SQL query help

Associate
Joined
9 Oct 2006
Posts
1,945
Location
Location Location!
As you can see my signature updates, does this using the GD library in PHP. It currently stores a ton of log information in SQL which is nearly 24,000 entries all containing IP, browser, time and referrer.

Im making a stats file, i've got many things such as how many times your IP viewed the signature, total number of unique viewers etc. ( got some very interesting numbers )

I am trying to find the most popular referrer. To do this i currently use a SELECT DISTINCT then loop through every result which takes absolutly ages seeing as its over 1800 queries.

I'm sure this is possible but i can't seem to find it. Need to find which link is most common in the logs table.

Help please :)
 
Last edited:
Do you have individual fields for your log entries? I.e [Time], [date], [c-ip] etc.. Or is it literally one long text entry per field of 'visitors'?
 
Conrad11 said:
Could you not have one record for each IP Address?

...adding one to the record every time they view?

The IP wouldn't view from the same referrer everytime.

!bluetonic! said:
Do you have individual fields for your log entries?

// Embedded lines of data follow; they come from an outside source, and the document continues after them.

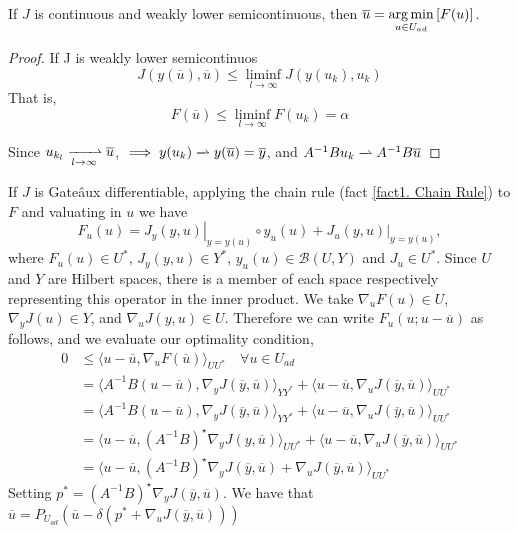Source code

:\begin{proposition}
	If $J$ is continuous and weakly lower semicontinuous, then 	$\overline{u}={\displaystyle {\underset {u\in U_{ad}}{\operatorname {arg\,min} }}\left[F(u)\right]}$.
	\begin{proof}
		If J is weakly lower semicontinuos 
			\[
				J(y(\overline{u}), \overline{u})\leq \liminf_{l\rightarrow \infty} J(y(u_k),u_k)
			\]
		That is, 
		\[
			F(\overline{u}) \leq \liminf_{l\rightarrow \infty} F(u_k) =\alpha 
		\]

	
	Since $u_{k_{l}} \xrightharpoonup[l\rightarrow \infty]{} \overline{u}$, $\implies y(u_k) \xrightharpoonup[]{} y(\overline{u})=\overline{y}$, and $A^{-1}B u_k \xrightharpoonup[]{}A^{-1}B  \overline{u}$
	\end{proof}
\end{proposition}
	If $J$ is Gate\^aux differentiable, applying the chain rule (fact \ref{fact1. Chain Rule}) to $F$ and valuating in $u$ we have
	\[
		F_u(u)=\left.J_y(y,u)\right|_{y=y(u)}\circ y_u(u)+\left.J_u(y,u)\right|_{y=y(u)},
	\]
	where $F_u(u) \in U^*$, $J_y(y,u) \in Y^*$, $y_u(u) \in \mathcal{B}(U, Y)$ and $J_u \in U^*$. Since $U$ and $Y$ are Hilbert spaces, there is a member of each space respectively representing this operator in the inner product. We take $\nabla_u F(u) \in U$,  $\nabla_y J(u) \in Y$, and $\nabla_u J(y, u) \in U$. Therefore we can write $F_u(u;u-\overline{u})$ as follows, and we evaluate our optimality condition,
	\begin{align*}
		0 &\leq \langle u-\overline{u}, \nabla_u F(\overline{u}) \rangle_{UU^*} \quad \forall u \in U_{ad}\\
		&= \langle A^{-1}B(u -\overline{u}), 
		\nabla_y J(\overline{y}, \overline{u}) \rangle_{YY^*}+\langle u-\overline{u},  \nabla_u J(\overline{y},\overline{u})\rangle_{UU^*} \\
		&= \langle A^{-1}B(u -\overline{u}), 
		\nabla_y J(\overline{y}, \overline{u}) \rangle_{YY^*}+\langle u-\overline{u},  \nabla_u J(\overline{y},\overline{u})\rangle_{UU^*} \\
		&= \langle u -\overline{u}, 
		(A^{-1}B)^\star\nabla_y J(y, \overline{u}) \rangle_{UU^*}+\langle u-\overline{u},  \nabla_u J(\overline{y},\overline{u})\rangle_{UU^*} \\
		&= \langle u -\overline{u}, 
		(A^{-1}B)^\star\nabla_y J(\overline{y}, \overline{u})+\nabla_u J(\overline{y},\overline{u})\rangle_{UU^*}
	\end{align*}
	Setting $p^*=(A^{-1}B)^\star\nabla_y J(\overline{y}, \overline{u})$. We have that $\overline{u}=P_{U_{ad}}(\overline{u}-\delta(p^*+\nabla_u J(\overline{y}, \overline{u})))$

I.e [Time], [date], [c-ip] etc.. Or is it literally one long text entry per field of 'visitors'?

Its a table with fields ID, IP, referrer, browser, time and it adds a new entry everytime signature is viewed.

Edit: Don't worry just got it working by looking within PHP instead of sending billions of queries.

It normally takes me 3 revisions to get my code effective. Im terrible heh.
 
jdickerson said:
Your counter just went down on a refresh :P

It what??? :confused: :confused:

Anyway, I finally found out the issue. The most referrers was no referrer, it that makes any sense ( dam you people with referrer turned off ).

Just changed the query to not include ones with a blank referrers and it works now.

Stats below :) :)

http://jaf.richieward.com/sigcounter/jaffa_cake/stats.php
 
Last edited:
Nice to see FF trouncing IE in the browser wars!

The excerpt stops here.